The Georgia Department of Labor reports the state hit 5,002,400 jobs in May, an all-time high and the third consecutive month of growth. Round numbers make headlines, but the figures beneath this one tell the story that should matter most to policymakers, and to every Georgian looking for opportunity.
Start with the labor force, which climbed to a record 5,470,704. Total employment set its own record at 5,283,862, and the unemployment rate dipped to 3.4 percent, a full 0.9 points below the national rate. Georgia’s labor force is growing: people and employers keep choosing the state, and the workforce keeps expanding to match. Over the past year, the labor force grew by more than 63,000 and employment by over 56,000.

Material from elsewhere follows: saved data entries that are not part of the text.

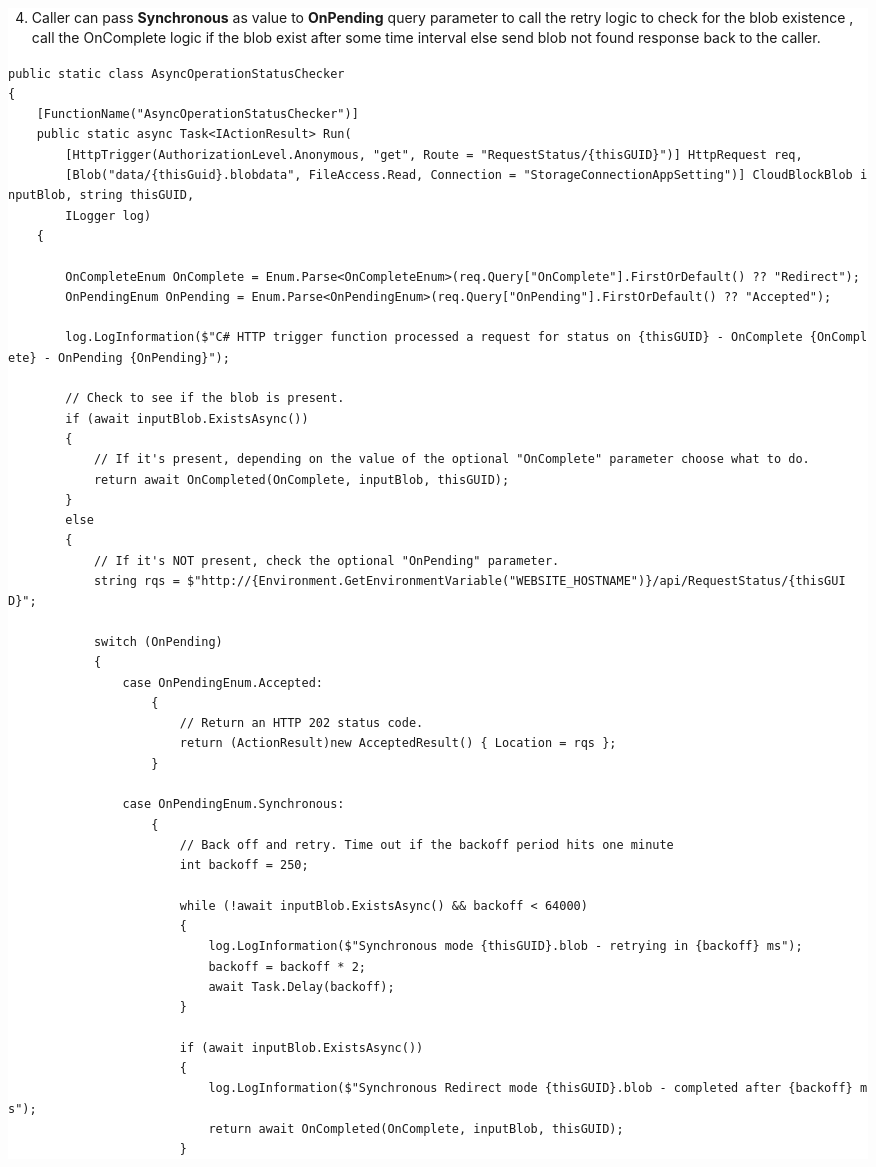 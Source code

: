 4. Caller can pass **Synchronous** as value to **OnPending** query parameter to call the retry logic to check for the blob existence , call the OnComplete logic if the blob exist after some time interval else send blob not found response back to the caller.
    

```plaintext
public static class AsyncOperationStatusChecker
{
    [FunctionName("AsyncOperationStatusChecker")]
    public static async Task<IActionResult> Run(
        [HttpTrigger(AuthorizationLevel.Anonymous, "get", Route = "RequestStatus/{thisGUID}")] HttpRequest req,
        [Blob("data/{thisGuid}.blobdata", FileAccess.Read, Connection = "StorageConnectionAppSetting")] CloudBlockBlob inputBlob, string thisGUID,
        ILogger log)
    {

        OnCompleteEnum OnComplete = Enum.Parse<OnCompleteEnum>(req.Query["OnComplete"].FirstOrDefault() ?? "Redirect");
        OnPendingEnum OnPending = Enum.Parse<OnPendingEnum>(req.Query["OnPending"].FirstOrDefault() ?? "Accepted");

        log.LogInformation($"C# HTTP trigger function processed a request for status on {thisGUID} - OnComplete {OnComplete} - OnPending {OnPending}");

        // Check to see if the blob is present.
        if (await inputBlob.ExistsAsync())
        {
            // If it's present, depending on the value of the optional "OnComplete" parameter choose what to do.
            return await OnCompleted(OnComplete, inputBlob, thisGUID);
        }
        else
        {
            // If it's NOT present, check the optional "OnPending" parameter.
            string rqs = $"http://{Environment.GetEnvironmentVariable("WEBSITE_HOSTNAME")}/api/RequestStatus/{thisGUID}";

            switch (OnPending)
            {
                case OnPendingEnum.Accepted:
                    {
                        // Return an HTTP 202 status code.
                        return (ActionResult)new AcceptedResult() { Location = rqs };
                    }

                case OnPendingEnum.Synchronous:
                    {
                        // Back off and retry. Time out if the backoff period hits one minute
                        int backoff = 250;

                        while (!await inputBlob.ExistsAsync() && backoff < 64000)
                        {
                            log.LogInformation($"Synchronous mode {thisGUID}.blob - retrying in {backoff} ms");
                            backoff = backoff * 2;
                            await Task.Delay(backoff);
                        }

                        if (await inputBlob.ExistsAsync())
                        {
                            log.LogInformation($"Synchronous Redirect mode {thisGUID}.blob - completed after {backoff} ms");
                            return await OnCompleted(OnComplete, inputBlob, thisGUID);
                        }
```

This is what opportunity looks like when policymakers create the right environment for the private sector to thrive. Georgia has earned its standing as a top state for business by keeping the fundamentals right, and the policy tailwind is strengthening. This year, lawmakers accelerated the largest income tax cut in state history, dropping the flat rate to 4.99 percent three years ahead of schedule, with a glide path toward 3.99 percent. That keeps Georgia competitive with no-income-tax neighbors like Florida and Tennessee. And while high-tax states like California, New York and Illinois keep shedding residents and the incomes that follow them, Georgia keeps drawing people in.
There’s still plenty of room to grow the workforce, such as reforming the occupational licensing rules that keep willing workers locked out of good jobs, easing Certificate of Need restrictions so health care providers can expand to meet rising demand and clearing the way for the housing a growing population needs. Pair those with continued tax relief, and 5 million becomes a launching point rather than a high-water mark.
Georgia built this. The job now is to keep building.